With the benefit of hindsight we can see that many home buyers 5 to 10 years ago guessed wrong on their home purchase. They bought homes assuming the value would continue rising, but that didn’t happen. N.C. State University economist Mike Walden profiles some of those who had their homes go into foreclosure.
“I think it has something to do with policy and whether we need some programs designed to address this issue in the future. … The Federal Reserve now has been able to go through data and find out the typical profile of buyers who got into problems, who bought a home.
“Perhaps it was more expensive than they could afford, but they hoped that the value would go up. And … perhaps the profile is not what people would have thought. For example, the typical buyer in that situation was actually a young buyer who had good income and had good education.
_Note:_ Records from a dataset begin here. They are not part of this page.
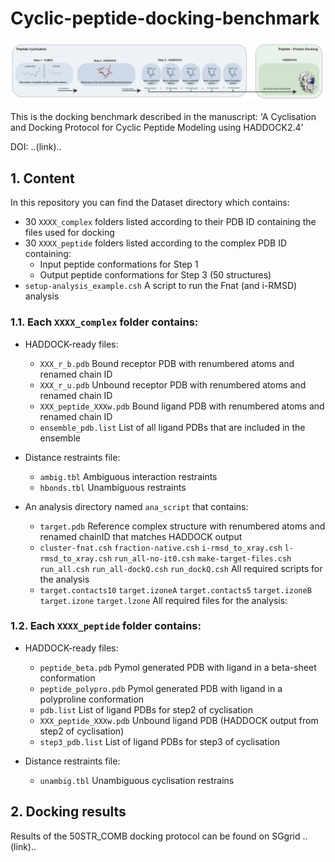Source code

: 

# Cyclic-peptide-docking-benchmark

![This is an image](https://github.com/haddocking/cyclic-peptides/blob/main/cyclic_peptide_banner.png)

This is the docking benchmark described in the manuscript:
'A Cyclisation and Docking Protocol for Cyclic Peptide Modeling using HADDOCK2.4'

DOI: ..(link)..

## 1. Content 
In this repository you can find the Dataset directory which contains:

* 30 `XXXX_complex` folders listed according to their PDB ID containing the files used for docking
* 30 `XXXX_peptide` folders listed according to the complex PDB ID containing:
	* Input peptide conformations for Step 1
	* Output peptide conformations for Step 3 (50 structures)
* `setup-analysis_example.csh` A script to run the Fnat (and i-RMSD) analysis 

### 1.1. Each `XXXX_complex` folder contains: 

* HADDOCK-ready files:
	* `XXX_r_b.pdb` Bound receptor PDB with renumbered atoms and renamed chain ID
	* `XXX_r_u.pdb` Unbound receptor PDB with renumbered atoms and renamed chain ID
	* `XXX_peptide_XXXw.pdb` Bound ligand PDB with renumbered atoms and renamed chain ID
	* `ensemble_pdb.list` List of all ligand PDBs that are included in the ensemble
		
* Distance restraints file:
	* `ambig.tbl` Ambiguous interaction restraints
	* `hbonds.tbl` Unambiguous restraints

* An analysis directory named `ana_script` that contains:
	* `target.pdb` Reference complex structure with renumbered atoms and renamed chainID that matches HADDOCK output
	* `cluster-fnat.csh` `fraction-native.csh` `i-rmsd_to_xray.csh` `l-rmsd_to_xray.csh` `run_all-no-it0.csh` `make-target-files.csh` `run_all.csh` `run_all-dockQ.csh` `run_dockQ.csh` All required scripts for the analysis
	* `target.contacts10` `target.izoneA` `target.contacts5` `target.izoneB` `target.izone` `target.lzone` All required files for the analysis: 

### 1.2. Each `XXXX_peptide` folder contains:

* HADDOCK-ready files:
	* `peptide_beta.pdb` Pymol generated PDB with ligand in a beta-sheet conformation
	* `peptide_polypro.pdb` Pymol generated PDB with ligand in a polyproline conformation
	* `pdb.list` List of ligand PDBs for step2 of cyclisation
	* `XXX_peptide_XXXw.pdb` Unbound ligand PDB (HADDOCK output from step2 of cyclisation)
	* `step3_pdb.list` List of ligand PDBs for step3 of cyclisation

*  Distance restraints file:
	* `unambig.tbl` Unambiguous cyclisation restrains

## 2. Docking results 
Results of the 50STR_COMB docking protocol can be found on SGgrid ..(link)..
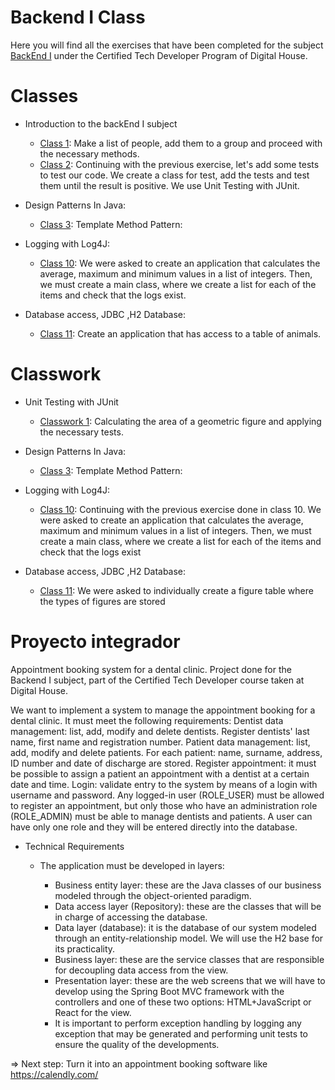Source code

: # Backend I Class
Here you will find all the exercises that have been completed for the subject [BackEnd I]( ) under the Certified Tech Developer Program of Digital House.

# Classes
- Introduction to the backEnd I subject 
   - [Class 1](https://github.com/Pavelezl/Backend-CodingExercises/files/10147380/Clase.1.Ejercicio.con.el.profe.1.1.pdf): Make a list of people, add them to a group and proceed with the necessary methods. 
   - [Class 2](https://github.com/Pavelezl/Backend-CodingExercises/files/10147380/Clase.1.Ejercicio.con.el.profe.1.1.pdf): Continuing with the previous exercise, let's add some tests to test our code. We create a class for test, add the tests and test them until the result is positive. We use Unit Testing with JUnit. 
   
- Design Patterns In Java: 
   - [Class 3](https://github.com/Pavelezl/Backend-CodingExercises/files/10148738/Ejercicio_Profesor_Clase_2.docx.1.pdf): Template Method Pattern:

- Logging with Log4J: 
   - [Class 10](https://github.com/Pavelezl/Backend-CodingExercises/files/10170873/Ejercicio.con.el.profesor.pdf): We were asked to create an application that calculates the average, maximum and minimum values in a list of integers. Then, we must create a main class, where we create a list for each of the items and check that the logs exist.

- Database access, JDBC ,H2 Database: 
   - [Class 11](https://github.com/Pavelezl/Backend-CodingExercises/files/10180556/Class.11.-.1.pdf): Create an application that has access to a table of animals.


# Classwork
- Unit Testing with JUnit
   - [Classwork 1](https://github.com/Pavelezl/Backend-CodingExercises/files/10147391/Clas_1_Ejercicio_para_mesa_de_trabajo.pdf): Calculating the area of a geometric figure and applying the necessary tests.

- Design Patterns In Java: 
   - [Class 3](https://github.com/Pavelezl/Backend-CodingExercises/files/10148738/Ejercicio_Profesor_Clase_2.docx.1.pdf): Template Method Pattern: 
   
- Logging with Log4J: 
   - [Class 10](https://github.com/Pavelezl/Backend-CodingExercises/files/10170873/Ejercicio.con.el.profesor.pdf): Continuing with the previous exercise done in class 10. We were asked to create an application that calculates the average, maximum and minimum values in a list of integers. Then, we must create a main class, where we create a list for each of the items and check that the logs exist

- Database access, JDBC ,H2 Database: 
   - [Class 11](https://github.com/Pavelezl/Backend-CodingExercises/files/10180564/Class.11.-.2.pdf): We were asked to individually create a figure table where the types of figures are stored
   
# Proyecto integrador
Appointment booking system for a dental clinic. Project done for the Backend I subject, part of the Certified Tech Developer course taken at Digital House.

We want to implement a system to manage the appointment booking for a dental clinic. It must meet the following requirements: Dentist data management: list, add, modify and delete dentists. Register dentists' last name, first name and registration number. Patient data management: list, add, modify and delete patients. For each patient: name, surname, address, ID number and date of discharge are stored. Register appointment: it must be possible to assign a patient an appointment with a dentist at a certain date and time. Login: validate entry to the system by means of a login with username and password. Any logged-in user (ROLE_USER) must be allowed to register an appointment, but only those who have an administration role (ROLE_ADMIN) must be able to manage dentists and patients. A user can have only one role and they will be entered directly into the database.

- Technical Requirements
   - The application must be developed in layers:

      - Business entity layer: these are the Java classes of our business modeled through the object-oriented paradigm.
      - Data access layer (Repository): these are the classes that will be in charge of accessing the database.
      - Data layer (database): it is the database of our system modeled through an entity-relationship model. We will use the H2 base for its practicality.
      - Business layer: these are the service classes that are responsible for decoupling data access from the view.
      - Presentation layer: these are the web screens that we will have to develop using the Spring Boot MVC framework with the controllers and one of these two options: HTML+JavaScript or React for the view.
      - It is important to perform exception handling by logging any exception that may be generated and performing unit tests to ensure the quality of the developments.

=> Next step: Turn it into an appointment booking software like https://calendly.com/


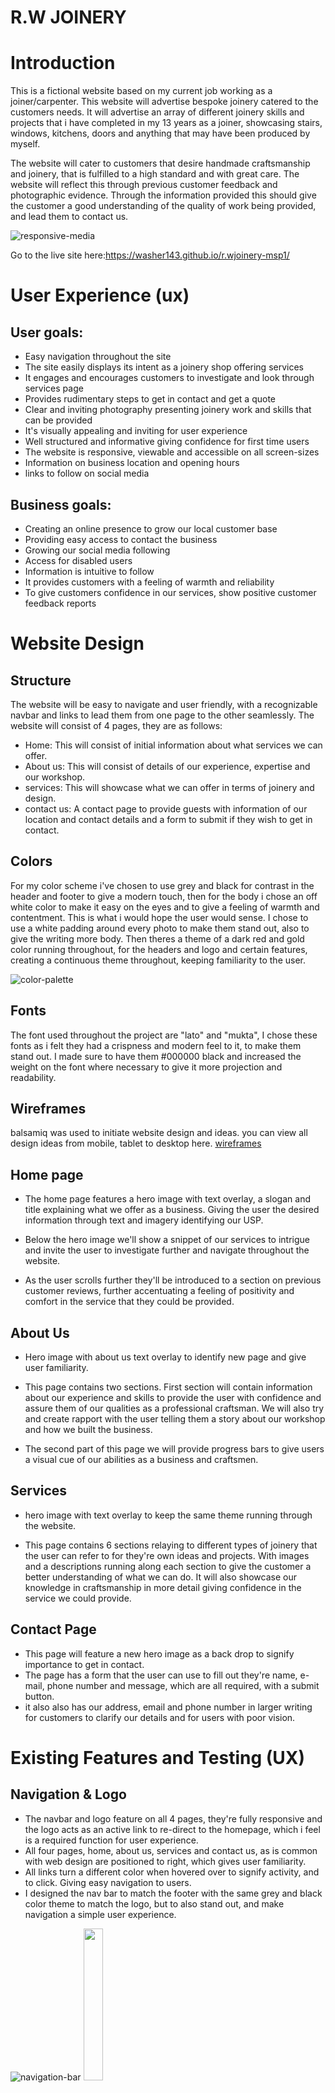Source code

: 
#  R.W JOINERY
# Introduction
<p> This is a fictional website based on my current job working as a joiner/carpenter. This website will advertise bespoke joinery catered to the customers needs. It will advertise an array of different joinery skills and projects that i have completed in my 13 years as a joiner, showcasing stairs, windows, kitchens, doors and anything that may have been produced by myself.

The website will cater to customers that desire handmade craftsmanship and joinery, that is fulfilled to a high standard and with great care. The website will reflect this through previous customer feedback and photographic evidence. Through the information provided this should give the customer a good understanding of the quality of work being provided, and lead them to contact us. </p>  
   
   ![responsive-media](/screenshots/responsive-devices.png)


Go to the live site here:https://washer143.github.io/r.wjoinery-msp1/



# User Experience (ux)

## User goals:
* Easy navigation throughout the site
* The site easily displays its intent as a joinery shop offering services 
* It engages and encourages customers to investigate and look through services page
* Provides rudimentary steps to get in contact and get a quote
* Clear and inviting photography presenting joinery work and skills that can be provided
* It's visually appealing and inviting for user experience
* Well structured and informative giving confidence for first time users
* The website is responsive, viewable and accessible on all screen-sizes 
* Information on business location and opening hours
* links to follow on social media




## Business goals:
* Creating an online presence to grow our local customer base
* Providing easy access to contact the business 
* Growing our social media following
* Access for disabled users
* Information is intuitive to follow 
* It provides customers with a feeling of warmth and reliability 
* To give customers confidence in our services, show positive customer feedback reports

# Website Design

## Structure

The website will be easy to navigate and user friendly, with a recognizable navbar and links to lead them from one page to the other seamlessly. The website will consist of 4 pages, they are as follows:

* Home: This will consist of initial information about what services we can offer.
* About us: This will consist of details of our experience, expertise and our workshop.
* services: This will showcase what we can offer in terms of joinery and design.
* contact us: A contact page to provide guests with information of our location and contact details and a form to submit if they wish to get in contact.

## Colors 

For my color scheme i've chosen to use grey and black for contrast in the header and footer to give a modern touch, then for the body i chose an off white color to make it easy on the eyes and to give a feeling of warmth and contentment. This is what i would hope the user would sense. I chose to use a white padding around every photo to make them stand out, also to give the writing more body. Then theres a theme of a dark red and gold color running throughout, for the headers and logo and certain features, creating a continuous theme throughout, keeping familiarity to the user.

![color-palette](/screenshots/color-palette.png)

## Fonts
 The font used throughout the project are "lato" and "mukta", I chose these fonts as i felt they had a crispness and modern feel to it, to make them stand out. I made sure to have them #000000 black and increased the weight on the font where necessary to give it more projection and readability.

## Wireframes
  balsamiq was used to initiate website design and ideas. you can view all design ideas from mobile, tablet to desktop here. [wireframes](./wireframes/)

## Home page
 * The home page features a hero image with text overlay, a slogan and title explaining what we offer as a business. Giving the user the desired information through text and imagery identifying our USP. 
 
 * Below the hero image we'll show a snippet of our services to intrigue and invite the user to investigate further and navigate throughout the website. 

 * As the user scrolls further they'll be introduced to a section on previous customer reviews, further accentuating a feeling of positivity and comfort in the service that they could be provided.
 
 
 ## About Us
 * Hero image with about us text overlay to identify new page and give user familiarity.
 
 * This page contains two sections. First section will contain information about our experience and skills to provide the user with confidence and assure them of our qualities as a professional craftsman. We will also try and create rapport with the user telling them a story about our workshop and how we built the business.
 
 * The second part of this page we will provide progress bars to give users a visual cue of our abilities as a business and craftsmen.
 
 ## Services
 * hero image with text overlay to keep the same theme running through the website.

 * This page contains 6 sections relaying to different types of joinery that the user can refer to for they're own ideas and projects. With images and a descriptions running along each section to give the customer a better understanding of what we can do. It will also showcase our knowledge in craftsmanship in more detail giving confidence in the service we could provide.

 ## Contact Page
  * This page will feature a new hero image as a back drop to signify importance to get in contact.
  * The page has a form that the user can use to fill out they're name, e-mail, phone number and message, which are all required, with a submit button.
  * it also also has our address, email and phone number in larger writing for customers to clarify our details and for users with poor vision.

 # Existing Features and Testing (UX)
 ## Navigation & Logo
* The navbar and logo feature on all 4 pages, they're fully responsive and the logo acts as an active link to re-direct to the homepage, which i feel is a required function for user experience.
* All four pages, home, about us, services and contact us, as is common with web design are positioned to right, which gives user familiarity.
* All links turn a different color when hovered over to signify activity, and to click. Giving easy navigation to users.
* I designed the nav bar to match the footer with the same grey and black color theme to match the logo, but to also stand out, and make navigation a simple user experience.
   
![navigation-bar](screenshots/nav-bar.png)
<img src="screenshots/logo.png" width=25% height=25%>

 ## Footer
 * As a user i want to be able to identify useful information providing details on opening hours, address and links to social media sites. This content is usually situated on the footer.
 * The footer is displayed throughout all pages, with the address of our workshop to the left, opening hours displayed centrally and social media links displayed to the right, all of which are functional.  
 * The footer is fully responsive, as the screen becomes smaller, any content to the right will wrap underneath, with active social media links displayed to the bottom, followed by opening hours and address details stacking on one another.
 


![footer](screenshots/footer.png)
## Home 
* As a user i want to be to intuitively navigate throughout the site from the homepage.
* This page shows off a snippet of our services section to entice customers, with customer reviews aligned beneath to give users positive re-enforcement. The services header is also active, just like the navbar, it changes color when hovered over, when clicked they will be re-directed straight to the services page. We also have a beautiful hero image of a man working on a lathe, this image lets users know that they've directed themselves to the right page.

### The main hero image that runs through three pages, Home, about us and services.

![home-page](screenshots/hero-image.png)

### Introduction to a snippet services section, with an active link which takes them straight to the full services page.

<img src="screenshots/services-homepage.png" width=100% height=75%>
   
<img src="screenshots/services-button.png" width=25% height=25% >
   
<img src="screenshots/active-services-button.png" width=25% height=25%>

### Testimonials section for customer feedback.

<img src="screenshots/testimonials.png" width=100% height=75%>




## About us
* As a user i want know the people behind the business, gain insight into their experience,skills and personality.
* This page provides a deep insight to the owners skills and experience, with pictures aligned either side of each paragraph. A progress bar follows below giving a visual cue of customer satisfaction with the logo matching in color of theme of the body of the page. As a user i want get a feel for the business, and the people behind it, this is what this page hopefully achieves for the business, by getting more personal.

![about-page](screenshots/about-us.png)

* This is the progress bar that follows beneath which is responsive:

![progress-bar](screenshots/progress-bar.png)
<img src="screenshots/progress-bar-responsive.png" width=25% height=25%>

## Services 
* As a user i want to see what other services can be offered in more detail.
* This page provides a more in depth look at our services, with 6 pictures with an array of joinery and carpentry work, we open the user to a body of work with which they can feel comfortable in our abilities, a descriptive paragraph follows each image.

<img src="screenshots/services-page-1.png" width=100% height=50%>

<img src="screenshots/services-page-2.png" width=100% height=50%>

## Contact us
* As a user i want to be be able to get in contact with the business and enquire about any services i would like.
* Containing a form block and address block, with a map spanning the width of the page beneath. This page strikes a different tone intentionally, aligning more with the navbar, footer and logo. This lets the user know they've landed on an important page, and to get in contact.

![contact-form](screenshots/contact-form.png)

# Map
* As user i want to be able to locate where the workshop is situated.
* Spanning the entire width of the page, the map is easy to navigate for users.
 
![google-map](screenshots/contact-map.png)

## Future Features

* An additional portfolio/gallery page that shows off a greater display of work.
* pictures shown in the services section could be made more dynamic by using carousel to show before and after pictures.
* Use of a back to the top arrow to save scrolling time.
* Use of a hamburger button to reduce real estate on the navbar for smaller devices.
* A landing page for when users have submitted they're form.

 
# Manual Testing
## Navigation

* Navigation bar logo is active and responds to re-directing back to the homepage when clicking.
* Menu links are active and work as they should.
* The menu list turns yellow when hovered over which indicates functionality and responds as intended.
* The navbar is also fully responsive with menu list items wrapping beneath logo on smaller devices, working as intended.

## Home page

* On the home page the services button works as intended redirecting users to a more in depth look at services page.
* The hover function works as intended turning yellow once hovered over.

## About page

* We have a dynamic progress bar situated below our "Experience" and The workshop" write up. Its fully responsive and works as it should, with the progress bars reducing in size for smaller screens with the logo situated neatly above it.

## Services page

* The services section contains two rows of three images aligned next to each other with three columns separating the images. They wrap into rows of two images and then one as the screen size decreases working as intended.

## Contact page

* Contact form works as intended, all fields have to be have the sufficient data correctly entered for the form to submit.
* It submits correctly to Code Institute form dump with name, email, phone number and message all recorded as submitted.
![email-submitted](/screenshots/code-institute-formdump.png)

# Testing User Stories
# Validation
* HTML Validator was run explicitly towards the end of project development. All issues that were identified have been fix'd, any changes that were made, i made sure to run it through again to make sure there were no miscellaneous code displaced. This may have been a mistake on my part to not run it through til end of my project, moving on to other projects i'll be sure to have more control and insight to my project by putting my code through from the start of building my project, therefore having more control in the process of building my webpage.

* CSS Validator and jigsaw validator was also run at the end phase of the project luckily finding no issues in my code.

* Lighthouse was run at the end of project development, as with validation, i unfortunately did not use light house to have more version control of my project, instead purely focusing on aesthetic design and trying to implement my vision with coding. Going forward i would make full use of lighthouse and fine tune my website as i go along, using lighthouse as a tool to edit/fix any issues, making for a better performing and more accessible website.

View lighthouse tests and validation tests here:

* [Lighthouse Report](/documentation/lighthouse%20tests/)

* [Validation Tests](/documentation/validation%20tests/)
 

# Browser Compatibility
The website was tested on the following browsers:
* Google Chrome
* Safari
* Mozilla Firefox

They all appeared as they should.

# Deployment
The website was deployed using github, these are the steps i followed.
* Login to github.
* click on settings tab placed above the green code button.
* On the left scroll to find "Pages" which will open up a new section.
* Go to source and select master branch.
* Once master branch has been selected, the page will give you a link indicating a successful deployment.
The link to the live website is here: https://washer143.github.io/r.wjoinery-msp1/


If you wish to clone the repository these are the steps to take:
* Go to github repository.
* Go to the code button located next to the gitpod button and click.
* Select if you want to clone with https, SSH or Github CLI. 
* Click button beside url to copy to clipboard
* Open with github desktop, and follow the prompts to complete the clone. 
* Alternatively you can open Git Bash and change the current working directory, to where you want a cloned directory.
* Type git clone in the terminal, paste the URL you copied earlier, and press “enter” to create your local clone.

If you want to fork the repository you can click the fork button located towards the top right of the page.

# Responsiveness

I started this project on my laptop, i therefore instinctively produced this project as a laptop version first project, which in hindsight i should have given more thought to, but at the time i felt it would be the best way to implement my ideas and then scale down, not that there is a problem with this option, but as i came to learn in media queries, i ran into a multitude of issues. After painstakingly adding and editing code, i finally got it to respond the way i wanted to, from laptop, tablet to mobile device. However for much larger desktop screens i need to tweak the project, by doing a four grid layout system, so there's enough material to span across the page. This is something to consider for future projects.


 
# Bugs
* when i initially started my project i decided to go with a grid layout as this best suited my design, so i used mainly css grid rather than flexbox to layout my content. i had a torrid time figuring out why my grid wasn't being responsive. Eventually taking the time to read thoroughly through https://css-tricks.com/snippets/css/complete-guide-grid/ i sourced a snippet of code that could be the solution to my problems. The code i was using before.

* As good as it is for designing page layout, it simply wasn't responsive when reducing the page width.
  <img src="screenshots/code-snippet.png" width=40% height=50%>

* Initially i didn't think this worked either, but after playing around with minmax width and changing my fraction to 3 instead of 1, it finally started to click into place.

  <img src="screenshots/code-snippet-2.png" width=60% height=50%>

* The testimonials section was not correctly aligned with the services section home page.

  <img src="screenshots/not-aligned.png" width=70% height=50%>

* Originally i used flexbox to display it as a row, i fixed this by turning it into a grid in css.

   <img src="screenshots/now-evenly-aligned.png" width=80% height=50%>
 
   <img src="screenshots/aligncode.png" width=70% height=50%>
 
   <img src="screenshots/aligncode2.png" width=50% height=50%>

* Images were not rendering to full capacity when the viewport width got bigger leaving white space with their cells, to fix this i added a 100% width targeting images in media query, to be fully responsive.

  <img src="screenshots/whitespace.png" width=75% height=50%>
  
  <img src="screenshots/result.png" width=75% height=50%>

* The navbar menu when viewed on small screens would fall in to two rows with the logo situated above. To fix this i targeted 
nav list elements in media query to reduce padding and font size to give them enough space to align in a row correctly.

  <img src="screenshots/navbar-2.png" width=25% height=50%>
  
  <img src="screenshots/navbar-result.png" width=25% height=50%>


* When viewing the webpages on medium to small tablet devices, i encountered issues with there being not enough real estate for two pictures to align next to each other, to fix this in media query i reduced padding to zero and gave a background color of white. This fix'd the issue quite nicely and gives the images enough space to sit next to each other.

  <img src="screenshots/whitespace-2.png" width=50% height=50%>
  
  <img src="screenshots/whitespace-result.png" width=50% height=50%>

# Unfixed Bugs
There are still some bugs that still need to be addressed unfortunately, i wasn't able to find a solution, hopefully through more knowledge and understanding i can tackle these in the future. They are as follows.

* The navbar on very small screens still folds onto another line, with contact us folding beneath the home button. I would like to work around this by using a a burger menu, i will address this when i have gained the skills necessary to build one.

* The footer is responsive but theres a certain viewport width where the social media links start to disappear, and then when small enough, it will fold beneath inline with opening hours and the address, this lag was concerning to me but i could not find a solution that was any better than what i produced.

* There is slight misalignment issues with the address logo on the contact page. When reduced to a very small screen it appears off centre, i tried to address this in media queries using margin to centre it as much as possible, when getting reduced down. This was the the best solution i could find to the issue.

 # Languages Used
 * HTML (Html was used for basic )
 * CSS  (CSS was used for for styling and web )

 # Websites & tools
 * [Wireframes](https://balsamiq.com/) (for wireframes and initial development ideas)
 * [Coolors](https://coolors.co/) (for color palette inspiration)
 * [Google Fonts](https://fonts.google.com/) (to choose the right fonts for my project)
 * [Google Maps](https://www.google.com/maps/) (to provide map for contact page)
 * [Fontawesome](https://fontawesome.com/)(for icons throughout project)
 * [GitHub](https://github.com/) (to store my repository)
 * [Gitpod](https://www.gitpod.io/) (to build my project and write code)
 * [Git](https://git-scm.com/) (for version control)
 * [freeconvert](https://www.freeconvert.com/)(to convert my png pictures to webp)
 * [W3C](https://validator.w3.org/) (Used to validate all my code)
 

## Credits

* [WC3](https://www.w3.org/) helped with star rating on testimonials and progress-bars on about page.
* [Stack Overflow](https://stackoverflow.com) Used throughout project to troubleshoot.
* [Youtube](https://youtube.com) Found lots of helpful videos to learn from and simplify code for me, during sticking points throughout the project.
* [Slack](https://slack.com) Used to reference and compare with other people's work. 
* [Bay-joinery](bay-joinery.co.uk) I used this site as my main source of inspiration to build my website.

## Photos

photos were used from [unsplash](https://unsplash.com/)

* [Hero image](/assets/images/austin-ramsey-nmXi-HCD_F8-unsplash.webp) for the home, about and services page - Austin Ramsey
* [Hero image contact](/assets/images/benjamin-thomas-idEEZ-wQkfA-unsplash.webp) for contact page - Benjamin Thomas

All other photos were sourced by the developer.
## Takeaway
This project was a steep learning curve, but through the struggle comes a better understanding of how it all works. Ive taken away a much deeper understanding of the process and how to carefully curate your project. I've gained far more knowledge of how CSS Grid and Flexbox work and look forward to building my skills with these styles, utilizing google chrome developer tools was a great way to navigate your way through hard challenges and to understand what functions work, and how you are affecting them with your code.

## Acknowledgements

I'd like to thank my mentor Mitko Bacharov for guiding me in the right direction, and pointing out all the bugs that i needed fixing. The online tutor team were also of great support in helping me de-bug some issues.

I'd like to thank my brother-in law who owns bay-joinery which gave me my main source of inspiration, and whom ive had the pleasure of working with over the last few years in the trade.

I'd also like to thank my long suffering partner for her support, and patience.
“They were more likely to be a single person, and they had not experienced foreclosure in the past. They’d not experienced credit problems in the past. They’d also been in the house a relatively short period of time.
“And this is very important: They typically lived in a state where home values had been booming for the recent years.
“And so this I think is a profile of someone who, perhaps would be given they’re young, wanted to take a little more risk. They thought they were making a good investment in a home because the track record had been there.
“Unfortunately they guessed wrong, and … the home market in those states went down.
“So, I think this is, this is pause for concern for the future — that when you have a booming investment market, and perhaps if you’re young and you want to take advantage of that, you might want to think twice and learn from past experiences.”